The artwork will involve hundreds of reenactors in period specific clothing marching for two days covering 26 miles. It will be reenacted upriver from New Orleans in the locations where the 1811 revolt occurred—the chemical refineries and trailer parks that have replaced the sugar plantations forming its backdrop.” By Dread Scott
John Brown Song! by Laylah Ali
“In spring of 2013, I asked various people I know if they would sing "John Brown's Body," a song that became popular during the American Civil War. (The song was also lyrically transformed in 1861 by abolitionist and John Brown sympathizer Julia Ward Howe into the still-famous "The Battle Hymn of the Republic.") There are several versions of the John Brown song and participants could choose which version they wanted to sing. I gave them little guidance except to ask that they video themselves if possible and sing as many verses as they could. What follows are their responses.” Laylah Ali
Take a Picture with a Real Indian by James Luna
Performance artist James Luna, a member of California’s Luiseño tribe, likes to blur the boundaries of his Native American culture. This past Columbus Day, he stood in front of Washington, D.C.’s Union Station and invited passersby to take his picture.

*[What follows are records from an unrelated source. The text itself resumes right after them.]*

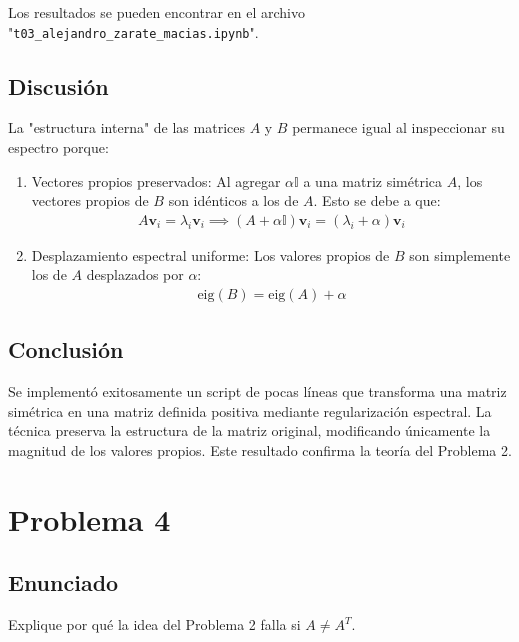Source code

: \documentclass{article}
\begin{document}
Los resultados se pueden encontrar en el archivo "\texttt{t03\_alejandro\_zarate\_macias.ipynb}".

\subsection{Discusión}

La "estructura interna" de las matrices $A$ y $B$ permanece igual al inspeccionar su espectro porque:

\begin{enumerate}
    \item Vectores propios preservados: Al agregar $\alpha \mathbb{I}$ a una matriz simétrica $A$, los vectores propios de $B$ son idénticos a los de $A$. Esto se debe a que:
    \begin{align}
    A\mathbf{v}_i = \lambda_i \mathbf{v}_i \implies (A + \alpha \mathbb{I})\mathbf{v}_i = (\lambda_i + \alpha)\mathbf{v}_i
    \end{align}
    
    \item Desplazamiento espectral uniforme: Los valores propios de $B$ son simplemente los de $A$ desplazados por $\alpha$:
    \begin{align}
    \text{eig}(B) = \text{eig}(A) + \alpha
    \end{align}
    
\end{enumerate}

\subsection{Conclusión}

Se implementó exitosamente un script de pocas líneas que transforma una matriz simétrica en una matriz definida positiva mediante regularización espectral. La técnica preserva la estructura de la matriz original, modificando únicamente la magnitud de los valores propios. Este resultado confirma la teoría del Problema 2.

\section{Problema 4}

\subsection{Enunciado}
Explique por qué la idea del Problema 2 falla si $A \neq A^T$.
\end{document}
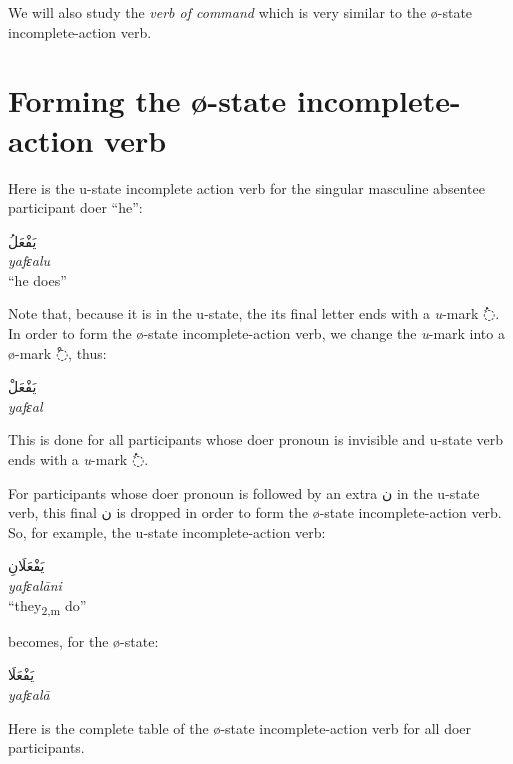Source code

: \documentclass[
  10pt,
]{book}
\begin{document}
We will also study the \emph{verb of command} which is very similar to the
ø-state
incomplete-action verb.

\section{Forming the ø-state incomplete-action verb}\label{forming-the-0-state-incomplete-action-verb}

Here is the u-state incomplete action verb for the singular masculine absentee participant doer \enquote{he}:

\foreignlanguage{arabic}{يَفْعَلُ}\\
\emph{yafɛalu}\\
\enquote{he does}

Note that, because it is in the u-state, the its final letter ends with a \emph{u}-mark \foreignlanguage{arabic}{◌ُ}.
In order to form the
ø-state
incomplete-action verb,
we change the \emph{u}-mark into a
ø-mark \foreignlanguage{arabic}{◌ْ}, thus:

\foreignlanguage{arabic}{يَفْعَلْ}\\
\emph{yafɛal}

This is done for all participants whose doer pronoun is invisible and u-state verb ends with a \emph{u}-mark \foreignlanguage{arabic}{◌ُ}.

For participants whose doer pronoun is followed by an extra \foreignlanguage{arabic}{ن} in the u-state verb, this final \foreignlanguage{arabic}{ن} is dropped in order to form the
ø-state
incomplete-action verb.
So, for example, the u-state
incomplete-action verb:

\foreignlanguage{arabic}{يَفْعَلَانِ}\\
\emph{yafɛalāni}\\
\enquote{they\textsubscript{2,m} do}

becomes, for the
ø-state:

\foreignlanguage{arabic}{يَفْعَلَا}\\
\emph{yafɛalā}

Here is the complete table of the
ø-state
incomplete-action verb
for all doer participants.
\end{document}
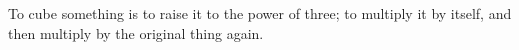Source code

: To cube something is to raise it to the power of three; to
multiply it by itself, and then multiply by the original thing again.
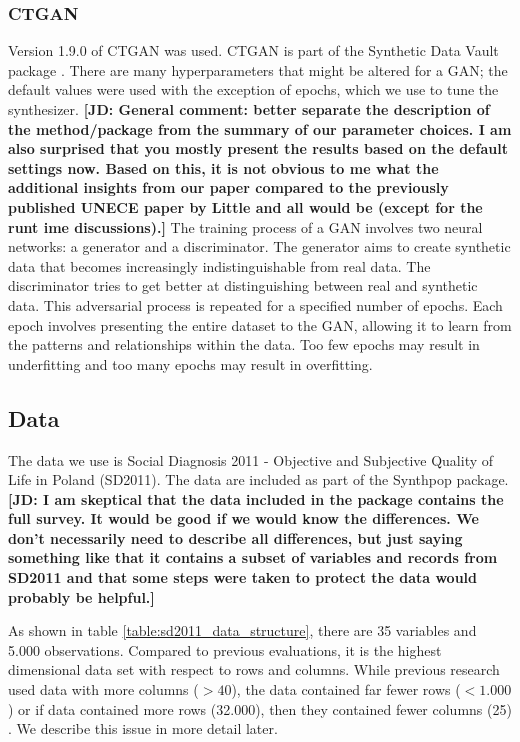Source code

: \documentclass[runningheads]{llncs}
\newcommand{\jd}[1]{\scriptsize {\bf \color{red}[JD: #1]}\normalsize}
\begin{document}
\subsubsection{CTGAN} Version 1.9.0 of CTGAN was used.  CTGAN \cite{ctgan} is part of the Synthetic Data Vault package \cite{patki2016synthetic}.  There are many hyperparameters that might be altered for a GAN; the default values were used with the exception of epochs, which we use to tune the synthesizer. \jd{General comment: better separate the description of the method/package from the summary of our parameter choices. I am also surprised that you mostly present the results based on the default settings now. Based on this, it is not obvious to me what the additional insights from our paper compared to the previously published UNECE paper by Little and all would be (except for the runt ime discussions).} The training process of a GAN involves two neural networks: a generator and a discriminator. The generator aims to create synthetic data that becomes increasingly indistinguishable from real data.  The discriminator tries to get better at distinguishing between real and synthetic data. This adversarial process is repeated for a specified number of epochs.  Each epoch involves presenting the entire dataset to the GAN, allowing it to learn from the patterns and relationships within the data. Too few epochs may result in underfitting and too many epochs may result in overfitting.

\subsection{Data}

The data we use is Social Diagnosis 2011 - Objective and Subjective Quality of Life in Poland (SD2011).  The data are included as part of the Synthpop package.\jd{I am skeptical that the data included in the package contains the full survey. It would be good if we would know the differences. We don't necessarily need to describe all differences, but just saying something like that it contains a subset of variables and records from SD2011 and that some steps were taken to protect the data would probably be helpful.}  

As shown in table \ref{table:sd2011_data_structure}, there are 35 variables and 5.000 observations.  Compared to previous evaluations, it is the highest dimensional data set with respect to rows and columns.  While previous research used data with more columns ($> 40$), the data contained far fewer rows ($< 1.000$) \cite{dankar2021fake} or if data contained more rows (32.000), then they contained fewer columns (25) \cite{little2022comparing}.  We describe this issue in more detail later.
\end{document}
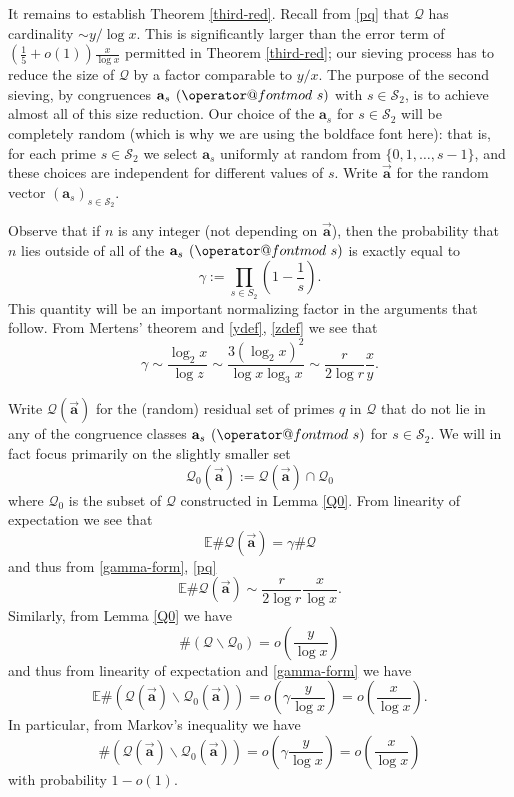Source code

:\documentclass[12pt]{amsart}
\makeatletter
\numberwithin{equation}{section}  %
\theoremstyle{remark}
\theoremstyle{plain}
\numberwithin{equation}{section}
\newcommand{\E}{\mathbb{E}}  %
\renewcommand{\pmod}[1]{\allowbreak\mkern7mu({\operator@font mod}\,\,#1)}
\renewcommand{\(}{\left(}
\renewcommand{\)}{\right)}
\newcommand{\asym}{\sim}   %
\newcommand{\vect}[1]{{\ensuremath{\vec{#1}}}}
\newcommand{\QQ}{\mathcal{Q}}
\newcommand{\cS}{\mathcal{S}}
\makeatother
\begin{document}
It remains to establish Theorem \ref{third-red}.
Recall from \eqref{pq} that $\QQ$ has cardinality $\asym y/\log x$.  This is significantly larger than the error term of $(\frac{1}{5}+o(1)) \frac{x}{\log x}$ permitted in Theorem \ref{third-red}; our sieving process has to reduce the size of $\QQ$ by a factor comparable to $y/x$.  The purpose of the second sieving, by congruences $\mathbf{a}_s \pmod{s}$ with $s \in \cS_2$, is to achieve almost all of this size reduction. Our choice of the $\mathbf{a}_s$ for $s \in \cS_2$ will be completely random (which is why we are using the boldface font here): that is, for each prime $s \in \cS_2$ we select $\mathbf{a}_s$ uniformly at random from $\{0,1,\dots, s-1\}$, and these choices are independent for different values of $s$. Write $\vect{\mathbf{a}}$ for the random vector $(\mathbf{a}_s)_{s \in \cS_2}$.

Observe that if $n$ is any integer (not depending on $\vect{\mathbf{a}}$), then the probability that $n$ lies outside of all of the $\mathbf{a}_s \pmod{s}$ is exactly equal to
$$ \gamma := \prod_{s \in S_2} \left(1 - \frac{1}{s}\right).$$
This quantity will be an important normalizing factor in the arguments that follow.
From Mertens' theorem and \eqref{ydef}, \eqref{zdef} we see that
\begin{equation}\label{gamma-form}
\gamma \asym \frac{\log_2 x}{\log z} \asym \frac{3 (\log_2 x)^2}{\log x \log_3 x} \asym  \frac{r}{2\log r} \frac{x}{y}.
\end{equation}

Write $\QQ(\vect{\mathbf{a}})$ for the (random) residual set of primes $q$ in $\QQ$ that do not lie in any of the congruence classes $\mathbf{a}_s \pmod{s}$ for $s \in \cS_2$.  We will in fact focus primarily on the slightly smaller set
$$ \QQ_0(\vect{\mathbf{a}}) := \QQ(\vect{\mathbf{a}}) \cap \QQ_0$$
where $\QQ_0$ is the subset of $\QQ$ constructed in Lemma \ref{Q0}. 
From linearity of expectation we see that
\begin{equation}\label{eqa}
\E \# \QQ(\vect{\mathbf{a}}) = \gamma \# \QQ
\end{equation}
and thus from \eqref{gamma-form}, \eqref{pq}
\begin{equation}\label{qa}
 \E \# \QQ(\vect{\mathbf{a}}) \asym \frac{r}{2\log r} \frac{x}{\log x}.
\end{equation}
Similarly, from Lemma \ref{Q0} we have
$$ \# (\QQ \backslash \QQ_0) = o\left( \frac{y}{\log x} \right)$$
and thus from linearity of expectation and \eqref{gamma-form} we have
$$ \E \# (\QQ(\vect{\mathbf{a}}) \backslash \QQ_0(\vect{\mathbf{a}}) ) = o\left( \gamma \frac{y}{\log x} \right) = o\left( \frac{x}{\log x} \right).$$
In particular, from Markov's inequality we have
\begin{equation}\label{qq-qq0}
\# ( \QQ(\vect{\mathbf{a}}) \backslash \QQ_0(\vect{\mathbf{a}}) ) = o\left( \gamma \frac{y}{\log x} \right) = o\left( \frac{x}{\log x} \right)
\end{equation}
with probability $1-o(1)$.
\end{document}

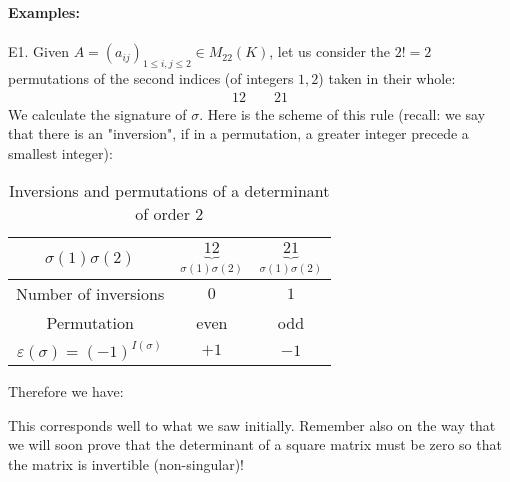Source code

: 	\pagebreak
	\begin{tcolorbox}[colframe=black,colback=white,sharp corners]
	\textbf{{\Large {}}Examples:}\\\\
	E1. Given $A=(a_{ij})_{1\leq i,j\leq 2}\in M_{22}(K)$, let us consider the $2!=2$ permutations of the second indices (of integers $1,2$) taken in their whole\label{determinant of two by two matrix}:
	\begin{gather*}
		12 \qquad 21
	\end{gather*}
	We calculate the signature of $\sigma$. Here is the scheme of this rule (recall: we say that there is an "inversion", if in a permutation, a greater integer precede a smallest integer):
	\begin{table}[H]	
		\begin{center}
			\begin{tabular}{|c|c|c|}
			\hline
			  \rowcolor[gray]{0.75}$\sigma(1)\sigma(2)$ & $\underbrace{12}_{\sigma(1)\sigma(2)}$ & $\underbrace{21}_{\sigma(1)\sigma(2)}$ \\
			  \hline
			  \cellcolor{black!30}Number of inversions & $0$ & $1$ \\\hline
			  \cellcolor{black!30}Permutation & even & odd  \\\hline
			  \cellcolor{black!30}$\varepsilon(\sigma)=(-1)^{I(\sigma)}$ & $+1$ & $-1$ \\\hline
			\end{tabular}
		\end{center}
		\caption{Inversions and permutations of a determinant of order $2$}
	\end{table}
	Therefore we have:
	
	This corresponds well to what we saw initially. Remember also on the way that we will soon prove that the determinant of a square matrix must be zero so that the matrix is invertible (non-singular)!\\
	

\end{tcolorbox}
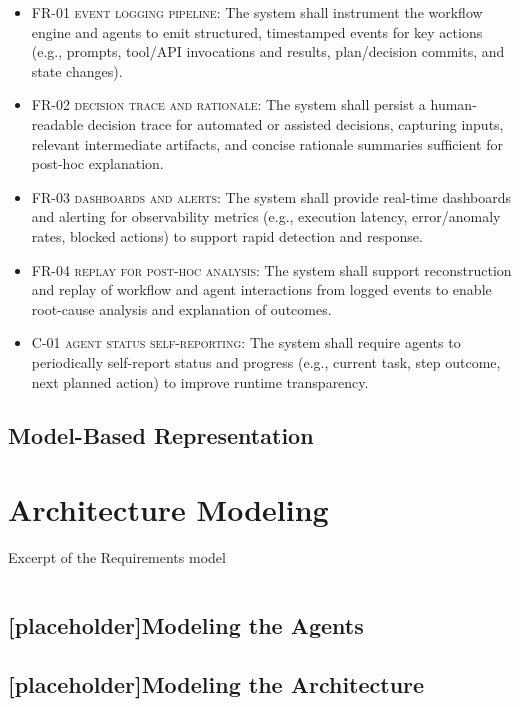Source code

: \begin{itemize}
  \item \textsc{FR-01 event logging pipeline}: The system shall instrument the workflow engine and agents to emit structured, timestamped events for key actions (e.g., prompts, tool/API invocations and results, plan/decision commits, and state changes).
  \item \textsc{FR-02 decision trace and rationale}: The system shall persist a human-readable decision trace for automated or assisted decisions, capturing inputs, relevant intermediate artifacts, and concise rationale summaries sufficient for post-hoc explanation.
  \item \textsc{FR-03 dashboards and alerts}: The system shall provide real-time dashboards and alerting for observability metrics (e.g., execution latency, error/anomaly rates, blocked actions) to support rapid detection and response.
  \item \textsc{FR-04 replay for post-hoc analysis}: The system shall support reconstruction and replay of workflow and agent interactions from logged events to enable root-cause analysis and explanation of outcomes.
  \item \textsc{C-01 agent status self-reporting}: The system shall require agents to periodically self-report status and progress (e.g., current task, step outcome, next planned action) to improve runtime transparency.
\end{itemize}

\subsection{Model-Based Representation}\label{subsec:req-model}

\section{Architecture Modeling}\label{sec:mod-mas}
\begin{listing}[h]
    \caption{Excerpt of the Requirements model}
    \inputminted[firstline=1,lastline=25]{text}{ressources/models/requirements.sysml}
\end{listing}
\subsection{[placeholder]Modeling the Agents}\label{subsec:mod-agents}
\subsection{[placeholder]Modeling the Architecture}\label{subsec:mod-arch}
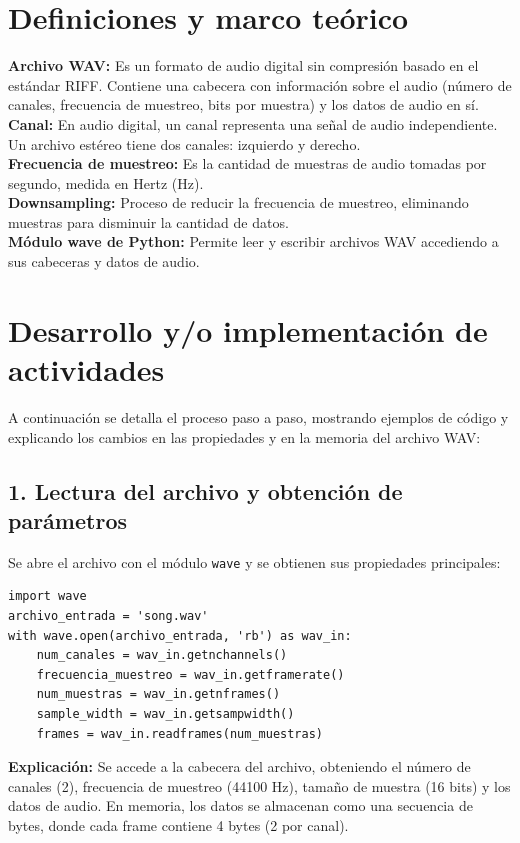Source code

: \documentclass[12pt]{article}
\begin{document}
\section{Definiciones y marco teórico}
\textbf{Archivo WAV:} Es un formato de audio digital sin compresión basado en el estándar RIFF. Contiene una cabecera con información sobre el audio (número de canales, frecuencia de muestreo, bits por muestra) y los datos de audio en sí.\\
\textbf{Canal:} En audio digital, un canal representa una señal de audio independiente. Un archivo estéreo tiene dos canales: izquierdo y derecho.\\
\textbf{Frecuencia de muestreo:} Es la cantidad de muestras de audio tomadas por segundo, medida en Hertz (Hz).\\
\textbf{Downsampling:} Proceso de reducir la frecuencia de muestreo, eliminando muestras para disminuir la cantidad de datos.\\
\textbf{Módulo wave de Python:} Permite leer y escribir archivos WAV accediendo a sus cabeceras y datos de audio.

\section{Desarrollo y/o implementación de actividades}
A continuación se detalla el proceso paso a paso, mostrando ejemplos de código y explicando los cambios en las propiedades y en la memoria del archivo WAV:

\subsection*{1. Lectura del archivo y obtención de parámetros}
Se abre el archivo con el módulo \texttt{wave} y se obtienen sus propiedades principales:

\begin{verbatim}
import wave
archivo_entrada = 'song.wav'
with wave.open(archivo_entrada, 'rb') as wav_in:
    num_canales = wav_in.getnchannels()
    frecuencia_muestreo = wav_in.getframerate()
    num_muestras = wav_in.getnframes()
    sample_width = wav_in.getsampwidth()
    frames = wav_in.readframes(num_muestras)
\end{verbatim}

\textbf{Explicación:} Se accede a la cabecera del archivo, obteniendo el número de canales (2), frecuencia de muestreo (44100 Hz), tamaño de muestra (16 bits) y los datos de audio. En memoria, los datos se almacenan como una secuencia de bytes, donde cada frame contiene 4 bytes (2 por canal).
\end{document}
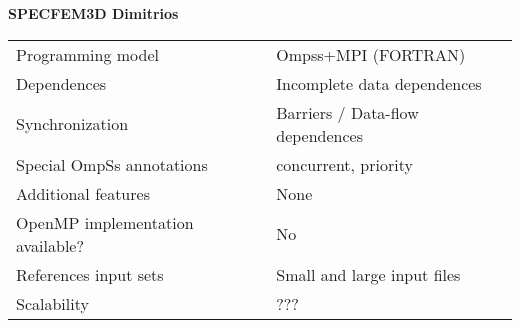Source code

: \section*{}
\label{specfem3D_dimitrios}
\centering
\Huge
\textbf{SPECFEM3D Dimitrios}

\begin{table}[h!]
  \large
  \centering
  \begin{tabular}{|l|l|}
    \hline
    Programming model                & Ompss+MPI (FORTRAN)\\
    Dependences                      & Incomplete data dependences \\
    Synchronization                  & Barriers / Data-flow dependences \\
    Special OmpSs annotations        & concurrent, priority\\
    Additional features              & None\\
    OpenMP implementation available? & No \\
    References input sets            & Small and large input files \\
    Scalability                      & ??? \\
    \hline
  \end{tabular}
\end{table}

\newpage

Photo Request from Solitary →
Photo Requests from Solitary (PRFS) is a participatory project that invites men and women held in long-term solitary confinement in U.S. prisons to request a photograph of anything at all, real or imagined, and then finds a volunteer to make the image. The astonishing range of requests, taken together, provide an archive of the hopes, memories, and interests of people who live in extreme isolation.